Frame Game

The Power of Truth

In the 2012 election, reality overwhelmed pretense, gamesmanship, and self-deception.

President Obama on election night in Chicago

Photo by JEWEL SAMAD/AFP/Getty Images

Every four years, the race for the White House ends in accusations of deceit. Each side says the other spent millions of dollars to lie and skew the outcome. This year’s post-election accounts of backstage calculations and fateful turning points continue that tradition. But if you read these accounts carefully, you’ll find a happy surprise beneath the spin and recriminations: Lies failed. Truth prevailed.
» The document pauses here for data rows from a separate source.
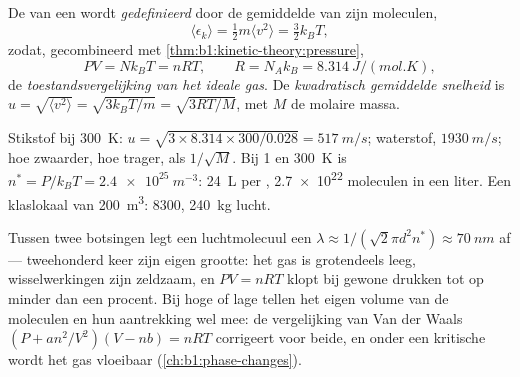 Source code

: \begin{definition}\label{def:b1:kinetic-theory:kinetictemp}
De  van een  wordt \emph{gedefinieerd} door de gemiddelde
 van zijn moleculen,
\[
\langle\epsilon_k\rangle = \tfrac12 m\langle v^2\rangle = \tfrac32 k_BT ,
\]
zodat, gecombineerd met \cref{thm:b1:kinetic-theory:pressure},
\[
PV = Nk_BT = nRT, \qquad R = N_Ak_B = \qty{8.314}{J/(mol.K)} ,
\]
de \emph{toestandsvergelijking van het ideale gas}. De \emph{kwadratisch
gemiddelde snelheid} is $u = \sqrt{\langle v^2\rangle} = \sqrt{3k_BT/m} = \sqrt{3RT/M}$,
met $M$ de molaire massa.
\end{definition}

\begin{example}\label{ex:b1:kinetic-theory:air}
Stikstof bij \qty{300}{K}: $u = \sqrt{3 \times 8.314 \times 300/0.028} =
\qty{517}{m/s}$; waterstof, $\qty{1930}{m/s}$; hoe zwaarder, hoe trager, als
$1/\sqrt M$. Bij \qty{1}{} en \qty{300}{K} is $n^* = P/k_BT = \qty{2.4e25}{m^{-3}}$:
\qty{24}{L} per , \qty{2.7e22}{} moleculen in een liter. Een klaslokaal van
\qty{200}{m^3}: \qty{8300}{}, \qty{240}{kg} lucht.
\end{example}

\begin{remark}\label{rem:b1:kinetic-theory:validity}
Tussen twee botsingen legt een luchtmolecuul een \emph{}
$\lambda \approx 1/(\sqrt2\pi d^2n^*) \approx \qty{70}{nm}$ af --- tweehonderd
keer zijn eigen grootte: het gas is grotendeels leeg, wisselwerkingen zijn zeldzaam, en
$PV = nRT$ klopt bij gewone drukken tot op minder dan een procent. Bij hoge
 of lage  tellen het eigen volume van de moleculen en hun
aantrekking wel mee: de vergelijking van Van der Waals $(P + an^2/V^2)(V - nb) = nRT$
corrigeert voor beide, en onder een kritische  wordt het gas vloeibaar
(\cref{ch:b1:phase-changes}).
\end{remark}

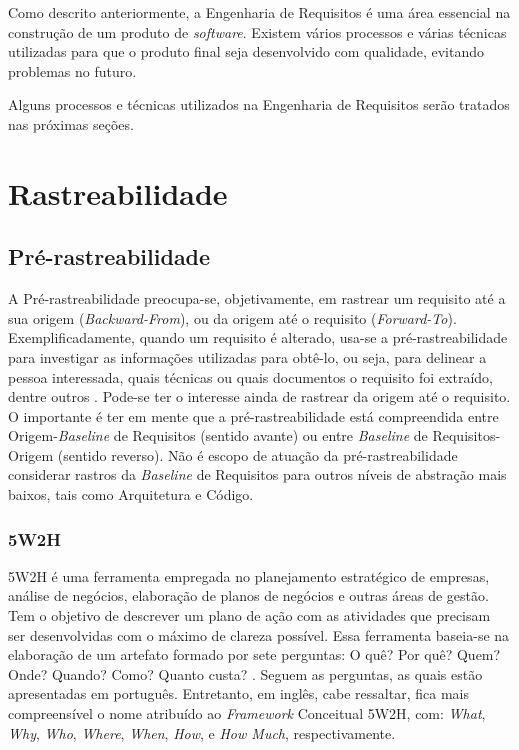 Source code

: Como descrito anteriormente, a Engenharia de Requisitos é uma área essencial na construção de um produto de \textit{software}. Existem vários processos e várias técnicas utilizadas para que o produto final seja desenvolvido com qualidade, evitando problemas no futuro.

Alguns processos e técnicas utilizados na Engenharia de Requisitos serão tratados nas próximas seções.

\section{Rastreabilidade}

\label{sec:rastreabilidade}

\subsection{Pré-rastreabilidade}

\label{sec:pre-rastreabilidade}

A Pré-rastreabilidade preocupa-se, objetivamente, em rastrear um requisito até a sua origem (\textit{Backward-From}), ou da origem até o requisito (\textit{Forward-To}). Exemplificadamente, quando um requisito é alterado, usa-se a pré-rastreabilidade para investigar as informações utilizadas para obtê-lo, ou seja, para delinear a pessoa interessada, quais técnicas ou quais documentos o requisito foi extraído, dentre outros \cite{pinheiro2004requirements}. Pode-se ter o interesse ainda de rastrear da origem até o requisito. O importante é ter em mente que a pré-rastreabilidade está compreendida entre Origem-\textit{Baseline} de Requisitos (sentido avante) ou entre \textit{Baseline} de Requisitos-Origem (sentido reverso). Não é escopo de atuação da pré-rastreabilidade considerar rastros da \textit{Baseline} de Requisitos para outros níveis de abstração mais baixos, tais como Arquitetura e Código.

\subsubsection{5W2H}

\label{sec:5w2h}

5W2H é uma ferramenta empregada no planejamento estratégico de empresas, análise de negócios, elaboração de planos de negócios e outras áreas de gestão. Tem o objetivo de descrever um plano de ação com as atividades que precisam ser desenvolvidas com o máximo de clareza possível. Essa ferramenta baseia-se na elaboração de um artefato formado por sete perguntas: O quê? Por quê? Quem? Onde? Quando? Como? Quanto custa? \cite{rabuskeuso}. Seguem as perguntas, as quais estão apresentadas em português. Entretanto, em inglês, cabe ressaltar, fica mais compreensível o nome atribuído ao \textit{Framework} Conceitual 5W2H, com: \textit{What}, \textit{Why}, \textit{Who}, \textit{Where}, \textit{When}, \textit{How}, e \textit{How Much}, respectivamente.

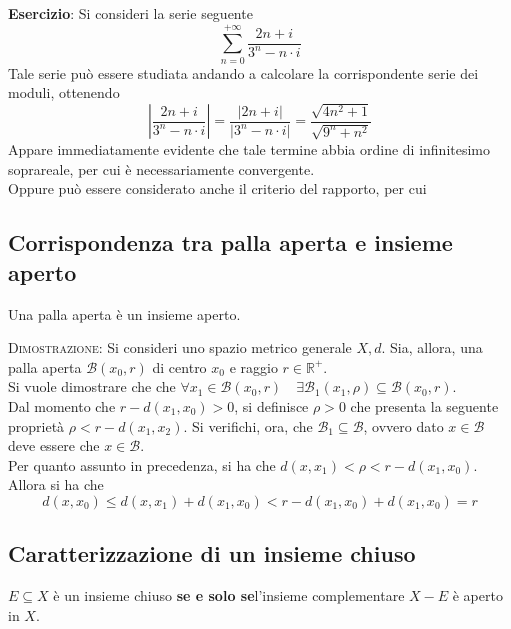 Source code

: \documentclass[a4paper]{extarticle}
\begin{document}
\vspace{1em}
\noindent
\textbf{Esercizio}: Si consideri la serie seguente
\[\sum_{n=0}^{+\infty} \frac{2n+i}{3^n-n \cdot i}\]
Tale serie può essere studiata andando a calcolare la corrispondente serie dei moduli, ottenendo
\[\left \vert \frac{2n+i}{3^n-n \cdot i} \right \vert = \frac{\vert 2n+i \vert}{\vert 3^n-n \cdot i \vert} = \frac{\sqrt{4n^2+1}}{\sqrt{9^n+n^2}}\]
Appare immediatamente evidente che tale termine abbia ordine di infinitesimo soprareale, per cui è necessariamente convergente.\\
Oppure può essere considerato anche il criterio del rapporto, per cui

\vspace{1em}
\noindent
\subsection{Corrispondenza tra palla aperta e insieme aperto}
Una palla aperta è un insieme aperto.

\vspace{2em}
\noindent
\normalfont \normalsize
\textsc{Dimostrazione}: Si consideri uno spazio metrico generale $X,d$. Sia, allora, una palla aperta $\mathcal{B}(x_0,r)$ di centro $x_0$ e raggio $r \in \mathbb{R}^+$.\\
Si vuole dimostrare che che $\forall x_1 \in \mathcal{B}(x_0,r) \hspace{1em} \exists \mathcal{B}_1(x_1,\rho) \subseteq \mathcal{B}(x_0,r)$.\\
Dal momento che $r-d(x_1,x_0) > 0$, si definisce $\rho > 0$ che presenta la seguente proprietà $\rho < r - d(x_1,x_2)$. Si verifichi, ora, che $\mathcal{B}_1 \subseteq \mathcal{B}$, ovvero dato $x \in \mathcal{B}$ deve essere che $x \in \mathcal{B}$.\\
Per quanto assunto in precedenza, si ha che $d(x,x_1) < \rho < r-d(x_1,x_0)$. Allora si ha che
\[d(x,x_0) \leq d(x,x_1) + d(x_1,x_0) < r - d(x_1,x_0)+d(x_1,x_0) = r\]

\vspace{1em}
\subsection{Caratterizzazione di un insieme chiuso}
$E \subseteq X$ è un insieme chiuso \textbf{se e solo se}l'insieme complementare $X-E$ è aperto in $X$.
\end{document}

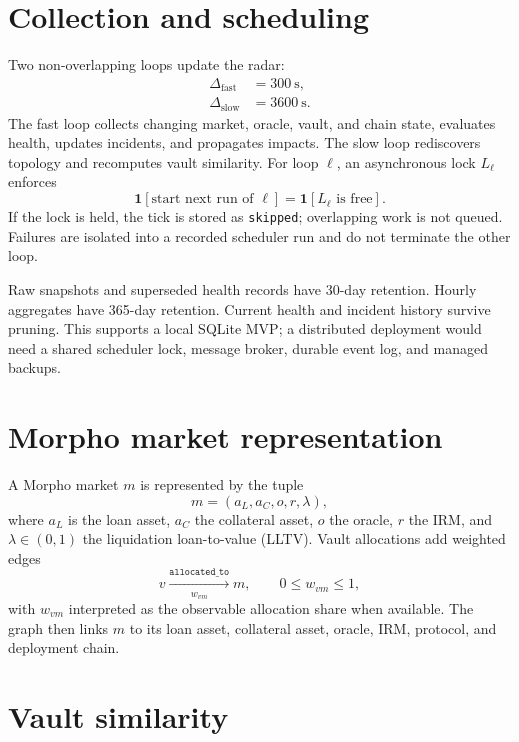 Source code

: \documentclass[11pt,a4paper]{article}
\newcommand{\ind}{\mathbf{1}}
\begin{document}
\section{Collection and scheduling}

Two non-overlapping loops update the radar:
\begin{align}
\Delta_{\mathrm{fast}} &= 300\ \mathrm{s},\\
\Delta_{\mathrm{slow}} &= 3600\ \mathrm{s}.
\end{align}
The fast loop collects changing market, oracle, vault, and chain state, evaluates
health, updates incidents, and propagates impacts.  The slow loop rediscovers
topology and recomputes vault similarity.  For loop $\ell$, an asynchronous lock
$L_\ell$ enforces
\begin{equation}
\ind[\text{start next run of }\ell]=\ind[L_\ell\text{ is free}].
\end{equation}
If the lock is held, the tick is stored as \texttt{skipped}; overlapping work is
not queued.  Failures are isolated into a recorded scheduler run and do not
terminate the other loop.

Raw snapshots and superseded health records have 30-day retention.  Hourly
aggregates have 365-day retention.  Current health and incident history survive
pruning.  This supports a local SQLite MVP; a distributed deployment would need
a shared scheduler lock, message broker, durable event log, and managed backups.

\section{Morpho market representation}

A Morpho market $m$ is represented by the tuple
\begin{equation}
m=(a_L,a_C,o,r,\lambda),
\end{equation}
where $a_L$ is the loan asset, $a_C$ the collateral asset, $o$ the oracle, $r$
the IRM, and $\lambda\in(0,1)$ the liquidation loan-to-value (LLTV).  Vault
allocations add weighted edges
\begin{equation}
v \xrightarrow[\ w_{vm}\ ]{\texttt{allocated\_to}} m,
\qquad 0\leq w_{vm}\leq 1,
\end{equation}
with $w_{vm}$ interpreted as the observable allocation share when available.
The graph then links $m$ to its loan asset, collateral asset, oracle, IRM,
protocol, and deployment chain.

\section{Vault similarity}
\end{document}
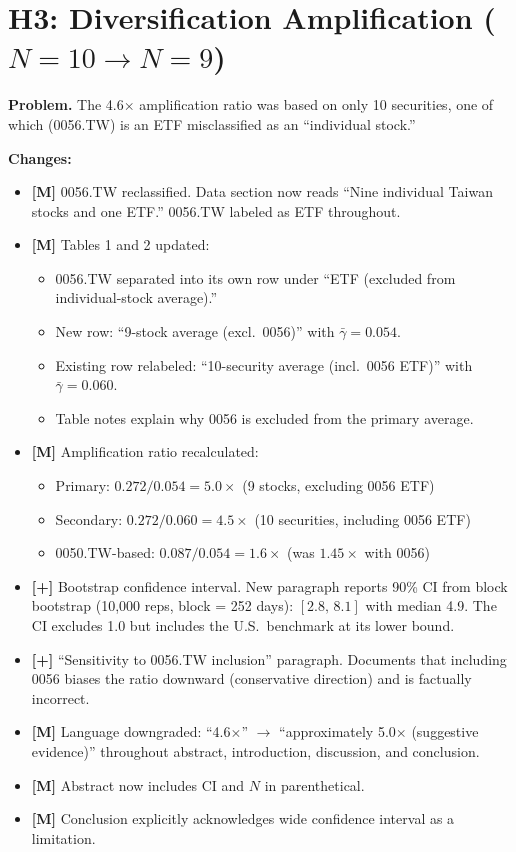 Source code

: \documentclass[12pt,a4paper]{article}
\newcommand{\ADD}[1]{\textcolor{addgreen}{\textbf{[+]} #1}}
\newcommand{\MOD}[1]{\textcolor{modblue}{\textbf{[M]} #1}}
\begin{document}
\section{H3: Diversification Amplification ($N = 10 \to N = 9$)}

\textbf{Problem.} The 4.6$\times$ amplification ratio was based on only 10 securities, one of which (0056.TW) is an ETF misclassified as an ``individual stock.''

\textbf{Changes:}
\begin{itemize}
\item \MOD{0056.TW reclassified.} Data section now reads ``Nine individual Taiwan stocks and one ETF.'' 0056.TW labeled as ETF throughout.
\item \MOD{Tables 1 and 2} updated:
  \begin{itemize}
  \item 0056.TW separated into its own row under ``ETF (excluded from individual-stock average).''
  \item New row: ``9-stock average (excl.\ 0056)'' with $\bar{\gamma} = 0.054$.
  \item Existing row relabeled: ``10-security average (incl.\ 0056 ETF)'' with $\bar{\gamma} = 0.060$.
  \item Table notes explain why 0056 is excluded from the primary average.
  \end{itemize}
\item \MOD{Amplification ratio recalculated:}
  \begin{itemize}
  \item Primary: $0.272 / 0.054 = 5.0\times$ (9 stocks, excluding 0056 ETF)
  \item Secondary: $0.272 / 0.060 = 4.5\times$ (10 securities, including 0056 ETF)
  \item 0050.TW-based: $0.087 / 0.054 = 1.6\times$ (was $1.45\times$ with 0056)
  \end{itemize}
\item \ADD{Bootstrap confidence interval.} New paragraph reports 90\% CI from block bootstrap (10,000 reps, block = 252 days): $[2.8, \, 8.1]$ with median 4.9. The CI excludes 1.0 but includes the U.S.\ benchmark at its lower bound.
\item \ADD{``Sensitivity to 0056.TW inclusion'' paragraph.} Documents that including 0056 biases the ratio downward (conservative direction) and is factually incorrect.
\item \MOD{Language downgraded:} ``4.6$\times$'' $\to$ ``approximately 5.0$\times$ (suggestive evidence)'' throughout abstract, introduction, discussion, and conclusion.
\item \MOD{Abstract} now includes CI and $N$ in parenthetical.
\item \MOD{Conclusion} explicitly acknowledges wide confidence interval as a limitation.
\end{itemize}
\end{document}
The first two things that went wrong for Romney, according to Jeff Mason of Reuters, were the uproar over his unreleased tax returns and the video of his “47 percent” comments. In Mason’s story, Obama campaign officials gloat over these wounds. But no tactical genius was necessary to inflict them. Romney’s tax stonewalling hurt him because he was hiding information. And the video hurt him because it wasn’t an ad. It was just Romney speaking freely behind closed doors.

Next came Bill Clinton’s speech at the Democratic convention. Numerous accounts, including David Jackson’s in USA Today, credit the former president with the healthy bump Obama got from Charlotte. How did Clinton do it? By delivering a simple, rational, factual appeal.  It wasn’t hope and change. It was arithmetic.

Then came the first debate. According to a team report in the New York Times, Obama “showed no interest in watching the Republican debates” during the primary, and he played hooky from his early October debate prep. In his Oct. 3 debate, the Times notes, the president “appeared to be disdainful not only of his opponent but also of the political process itself,” and he “allowed Mr. Romney to explode the characterization of him as a wealthy, job-destroying venture capitalist that the Obama campaign had spent months creating.” In other words, viewers saw the real Romney instead of the caricature they’d been given in Obama’s ads. And they saw Obama taking them for granted, because he was taking them for granted. So Romney gained ground.

Then came Hurricane Sandy. According to Philip Rucker of the Washington Post, Romney’s aides blame Republican Gov. Chris Christie of New Jersey for accompanying Obama around the state and praising Obama’s assistance. “A lot of people feel like Christie hurt, that we definitely lost four or five points between the storm and Chris Christie giving Obama a chance to be bigger than life,” a Romney fundraiser tells Rucker. Bigger than life? For millions of people on the East Coast, the hurricane was life. For some, it was death. When Obama left the campaign trail to help manage the hurricane response, he wasn’t acting bipartisan or acting like a president. He was being bipartisan and being president.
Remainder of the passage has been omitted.